While the study can’t provide dietary advice, it does reveal new insights into the link between dietary protein and innate immunity, as well as new avenues for further research.
Western diets, which tend to be high in ultra processed foods and animal protein, have been linked to an increased risk of developing metabolic and liver diseases. But little is known about the influence of dietary protein on immunity.
To explore the relationship, the researchers investigated the impact of reduction of dietary protein on a host’s response to salmonella infection in mice and on human immune cells found in blood.
The first experiment involved two groups of mice - one on a ‘normal’ diet and the other on a calorie-matched, low-protein diet. The second experiment studied human macrophages grown in an environment with low levels of protein.
Macrophages are a type of white blood cell that serve as our body’s first line of defence against pathogens by engulfing and "digesting" harmful microorganisms. They also regulate inflammation by producing antimicrobial proteins, helping to slow the spread of bacteria. However, this often causes damage to surrounding tissue.
Inflammation was induced in both the mice and the human macrophages and the immune response was tracked using advanced sequencing techniques, revealing the activity of different genes.
The researchers found the low-protein diet offered a protective benefit, particularly against liver damage caused by infection. By adding the amino acid leucine, they were also able to capture the impact of switching to a ‘normal’ diet.

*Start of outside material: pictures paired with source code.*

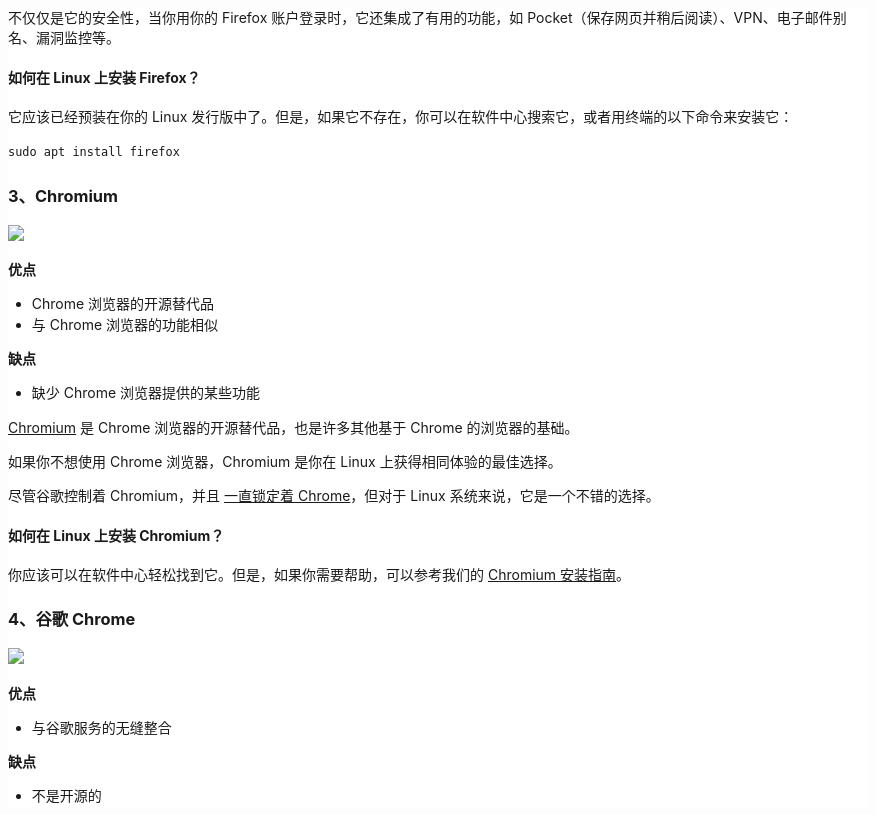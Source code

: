 
不仅仅是它的安全性，当你用你的 Firefox 账户登录时，它还集成了有用的功能，如 Pocket（保存网页并稍后阅读）、VPN、电子邮件别名、漏洞监控等。


#### 如何在 Linux 上安装 Firefox？


它应该已经预装在你的 Linux 发行版中了。但是，如果它不存在，你可以在软件中心搜索它，或者用终端的以下命令来安装它：



```
sudo apt install firefox

```

### 3、Chromium


![](/Asserts/Images//attachment/album/202112/12/150807q9l7m4h927nhnhjh.png)


**优点**


* Chrome 浏览器的开源替代品
* 与 Chrome 浏览器的功能相似


**缺点**


* 缺少 Chrome 浏览器提供的某些功能


[Chromium](https://www.chromium.org) 是 Chrome 浏览器的开源替代品，也是许多其他基于 Chrome 的浏览器的基础。


如果你不想使用 Chrome 浏览器，Chromium 是你在 Linux 上获得相同体验的最佳选择。


尽管谷歌控制着 Chromium，并且 [一直锁定着 Chrome](https://news.itsfoss.com/is-google-locking-down-chrome/)，但对于 Linux 系统来说，它是一个不错的选择。


#### 如何在 Linux 上安装 Chromium？


你应该可以在软件中心轻松找到它。但是，如果你需要帮助，可以参考我们的 [Chromium 安装指南](https://itsfoss.com/install-chromium-ubuntu/)。


### 4、谷歌 Chrome


![](/Asserts/Images//attachment/album/202112/12/150808mji3vrl3iglpp9hr.png)


**优点**


* 与谷歌服务的无缝整合


**缺点**


* 不是开源的

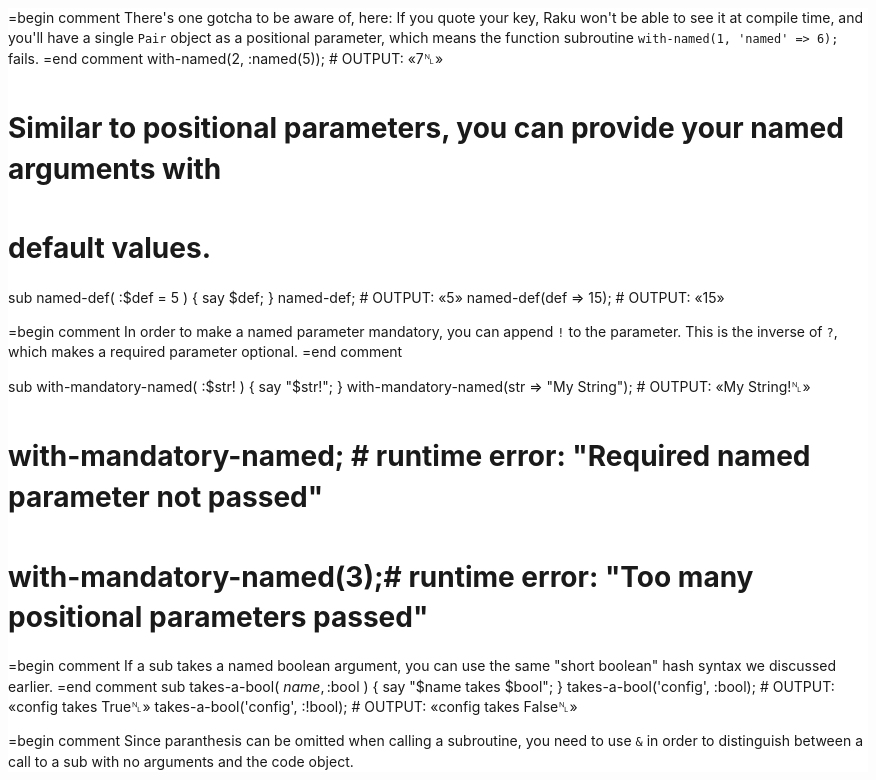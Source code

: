 =begin comment
There's one gotcha to be aware of, here: If you quote your key, Raku
won't be able to see it at compile time, and you'll have a single `Pair`
object as a positional parameter, which means the function subroutine
`with-named(1, 'named' => 6);` fails.
=end comment
with-named(2, :named(5));  # OUTPUT: «7␤»

# Similar to positional parameters, you can provide your named arguments with
# default values.
sub named-def( :$def = 5 ) {
    say $def;
}
named-def;            # OUTPUT: «5»
named-def(def => 15); # OUTPUT: «15»

=begin comment
In order to make a named parameter mandatory, you can append `!` to the
parameter. This is the inverse of `?`, which makes a required parameter
optional.
=end comment

sub with-mandatory-named( :$str! )  {
    say "$str!";
}
with-mandatory-named(str => "My String"); # OUTPUT: «My String!␤»
# with-mandatory-named;   # runtime error: "Required named parameter not passed"
# with-mandatory-named(3);# runtime error: "Too many positional parameters passed"

=begin comment
If a sub takes a named boolean argument, you can use the same "short boolean"
hash syntax we discussed earlier.
=end comment
sub takes-a-bool( $name, :$bool ) {
    say "$name takes $bool";
}
takes-a-bool('config', :bool);  # OUTPUT: «config takes True␤»
takes-a-bool('config', :!bool); # OUTPUT: «config takes False␤»

=begin comment
Since paranthesis can be omitted when calling a subroutine, you need to use
`&` in order to distinguish between a call to a sub with no arguments and 
the code object. 
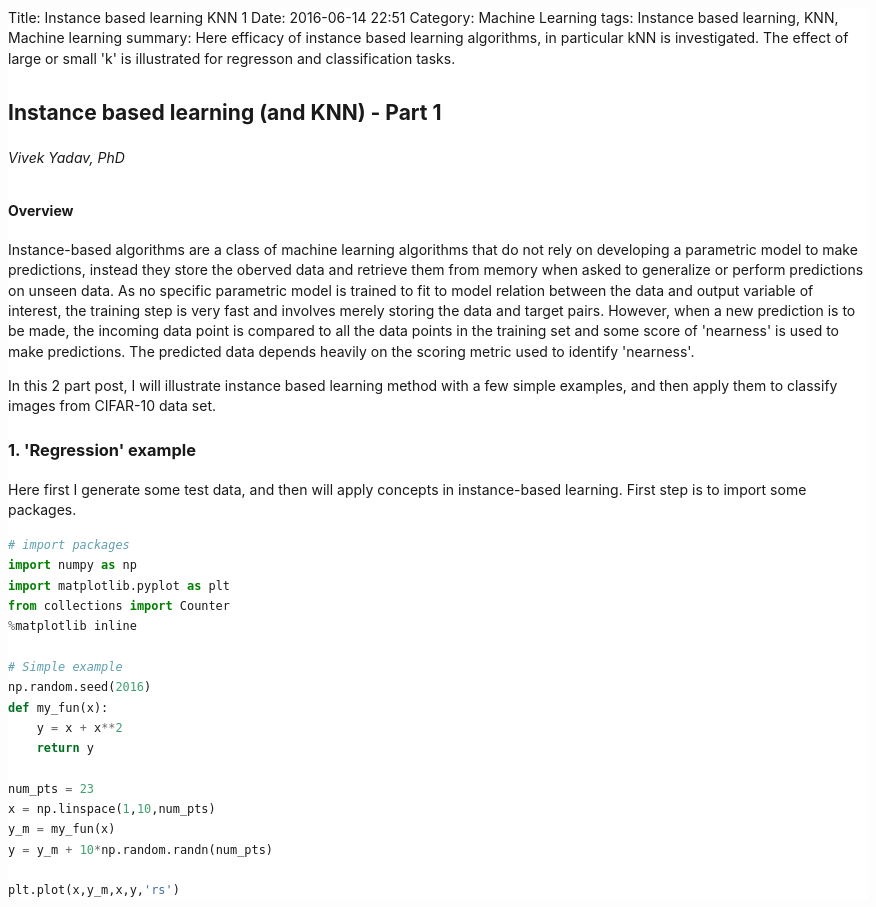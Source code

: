 Title: Instance based learning KNN 1
Date: 2016-06-14 22:51
Category: Machine Learning
tags: Instance based learning, KNN, Machine learning
summary: Here efficacy of instance based learning algorithms, in particular kNN is investigated. The effect of large or small 'k' is illustrated for  regresson and classification tasks.

## Instance based learning  (and KNN) -  Part 1



###### Vivek Yadav, PhD

#### Overview
Instance-based algorithms are a class of machine learning algorithms that do not rely on developing a parametric model to make predictions, instead they store the oberved data and retrieve them from memory when asked to generalize or perform predictions on unseen data. As no specific parametric model is trained to fit to model relation between the data and output variable of interest, the training step is very fast and involves merely storing the data and target pairs. However, when a new prediction is to be made, the incoming data point is compared to all the data points in the training set and some score of 'nearness' is used to make predictions. The predicted data depends heavily on the scoring metric used to identify 'nearness'. 


In this 2 part post, I will illustrate instance based learning method with a few simple examples, and then apply them to classify images from CIFAR-10 data set. 

### 1. 'Regression' example

Here first I generate some test data, and then will apply concepts in instance-based learning. First step is to import some packages.


```python
# import packages
import numpy as np
import matplotlib.pyplot as plt
from collections import Counter
%matplotlib inline

# Simple example
np.random.seed(2016)
def my_fun(x):
    y = x + x**2
    return y

num_pts = 23
x = np.linspace(1,10,num_pts)
y_m = my_fun(x) 
y = y_m + 10*np.random.randn(num_pts)

plt.plot(x,y_m,x,y,'rs')
```
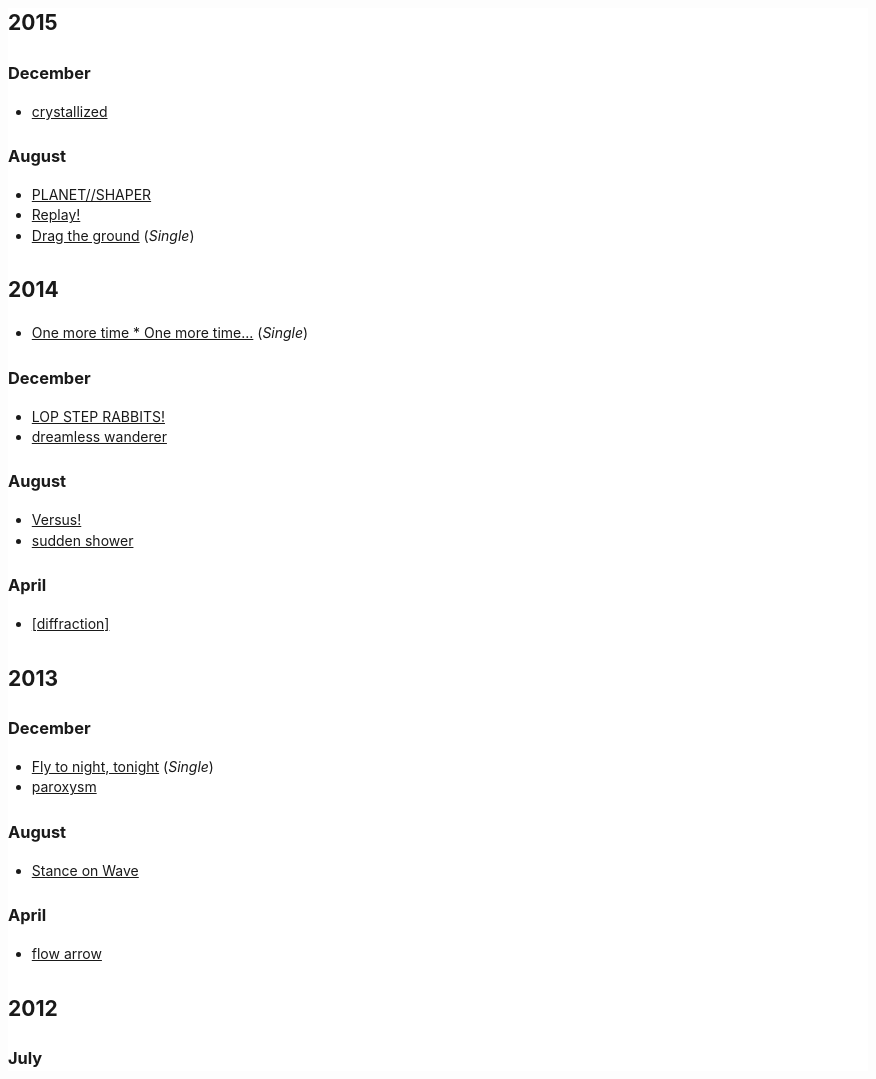 ## 2015

### December

- [crystallized](/camellia/albums/crystallized)

### August

- [PLANET//SHAPER](/camellia/albums/PLANET--SHAPER)
- [Replay!](/camellia/albums/Replay)
- [Drag the ground](https://open.spotify.com/track/13DViwRuyaOQJlgLWxwCi0?si=9c61f01ebabf4161) (*Single*)

## 2014

- [One more time * One more time...](https://open.spotify.com/track/7FKRioiL5RtNwtFu2TJlRi?si=472d2128cfc647c6) (*Single*)

### December

- [LOP STEP RABBITS!](/camellia/albums/LOP-STEP-RABBITS!)
- [dreamless wanderer](/camellia/albums/dreamless-wanderer)

### August

- [Versus!](/camellia/albums/Versus)
- [sudden shower](/camellia/albums/sudden-shower)

### April

- [[diffraction]](/camellia/albums/diffraction)

## 2013

### December

- [Fly to night, tonight](https://open.spotify.com/track/3IfUyjBlxIeixyLUlYD5cF?si=1af2c2e0e987457c) (*Single*)
- [paroxysm](/camellia/albums/paroxysm)

### August

- [Stance on Wave](/camellia/albums/Stance-on-Wave)

### April

- [flow arrow](/camellia/albums/flow-arrow/)

## 2012

### July
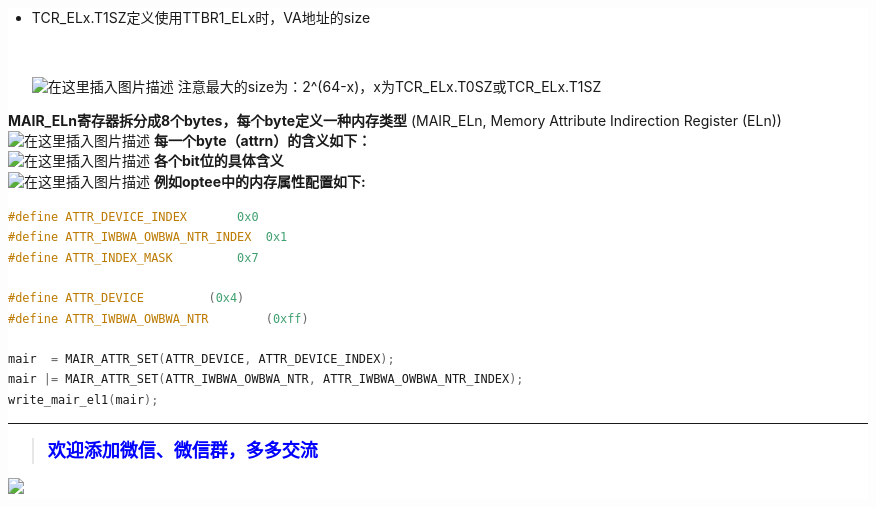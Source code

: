 - TCR_ELx.T1SZ定义使用TTBR1_ELx时，VA地址的size

  <br>

  ![在这里插入图片描述](https://img-blog.csdnimg.cn/20201109185709233.png?x-oss-process=image/watermark,type_ZmFuZ3poZW5naGVpdGk,shadow_10,text_aHR0cHM6Ly9ibG9nLmNzZG4ubmV0L3dlaXhpbl80MjEzNTA4Nw==,size_16,color_FFFFFF,t_70#pic_center)
  注意最大的size为：2^(64-x)，x为TCR_ELx.T0SZ或TCR_ELx.T1SZ<br>

**MAIR_ELn寄存器拆分成8个bytes，每个byte定义一种内存类型**
(MAIR_ELn, Memory Attribute Indirection Register (ELn))<br>
![在这里插入图片描述](https://img-blog.csdnimg.cn/20201029094137438.png#pic_center)
**每一个byte（attrn）的含义如下：**<br>
![在这里插入图片描述](https://img-blog.csdnimg.cn/20201029094309428.png?x-oss-process=image/watermark,type_ZmFuZ3poZW5naGVpdGk,shadow_10,text_aHR0cHM6Ly9ibG9nLmNzZG4ubmV0L3dlaXhpbl80MjEzNTA4Nw==,size_16,color_FFFFFF,t_70#pic_center)
**各个bit位的具体含义**<br>
![在这里插入图片描述](https://img-blog.csdnimg.cn/20201029094452337.png?x-oss-process=image/watermark,type_ZmFuZ3poZW5naGVpdGk,shadow_10,text_aHR0cHM6Ly9ibG9nLmNzZG4ubmV0L3dlaXhpbl80MjEzNTA4Nw==,size_16,color_FFFFFF,t_70#pic_center)
**例如optee中的内存属性配置如下:**<br>
```c
#define ATTR_DEVICE_INDEX		0x0
#define ATTR_IWBWA_OWBWA_NTR_INDEX	0x1
#define ATTR_INDEX_MASK			0x7

#define ATTR_DEVICE			(0x4)
#define ATTR_IWBWA_OWBWA_NTR		(0xff)

mair  = MAIR_ATTR_SET(ATTR_DEVICE, ATTR_DEVICE_INDEX);
mair |= MAIR_ATTR_SET(ATTR_IWBWA_OWBWA_NTR, ATTR_IWBWA_OWBWA_NTR_INDEX);
write_mair_el1(mair);
```


------------------
><font color=blue size=4>**欢迎添加微信、微信群，多多交流**</font>
<img src="http://assets.processon.com/chart_image/604719347d9c082c92e419de.png">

Dr Edyta Wojtowicz, Group Leader at the Earlham Institute, said: “We wanted to understand how a low-protein diet affects our immune response to food-borne pathogens and inflammation.
“We found it protected mouse liver function and enhanced immunity by reprogramming the macrophages.”
“We saw two effects. At the molecular level, the low protein diet adjusted the macrophage's ability to damage surrounding healthy cells by releasing lower amounts of antimicrobial protein.”
She said the macrophages also became “hungrier” for pathogens and engulfed more of them as part of the evolutionary conserved process of autophagy, a physiological activity which enables cells to ‘recycle’ parts of ‘used’ cell components into new molecules.
“Excitingly, our initial tests on human macrophages – key immune cells – showed similar results.”
This work was partly delivered by the Earlham Institute’s Transformative Genomics National Bioscience Research Infrastructure (NBRI).
Dr Naiara Beraza, Group Leader at the Quadram Institute, said “We know that Western diets increase the risk of developing metabolic conditions and liver disease. Our new results support the idea that components of our diet can affect the fitness of the immune system.”
“It’s intriguing to think that dietary changes might help us fight off infections, but so far we have only looked at one specific dietary pattern and we don’t know how longer-term changes might impact on immunity.”
As similar effects were seen in both mice and human immune cells, the researchers believe there is an opportunity for future research exploring dietary interventions during infection.
Dr Beraza added: “Overall, reduced levels of protein seems to boost macrophages' ability to engulf and destroy bacteria, while also reducing their production of inflammation-causing compounds, hence protecting liver function during infection.
She said this link between nutrition and immune function suggests the benefits of a low-protein diet on immune function may extend to humans, opening new avenues for nutritional approaches to boost immunity and combat infections.
“While these are exciting results, and open interesting possibilities for future research, they are preliminary and should not be used as dietary advice.”
The study 'low protein diet protects the liver from Salmonella Typhimurium-mediated injury by modulating the mTOR/autophagy axis in macrophages' is published in the journal Communications Biology, a Nature portfolio journal, and was funded by Wellcome, and UKRI Biotechnology and Biological Sciences Research Council, Medical Research Council, as well as receiving support through the Norwich Research Park-wide Grand Challenges Fund.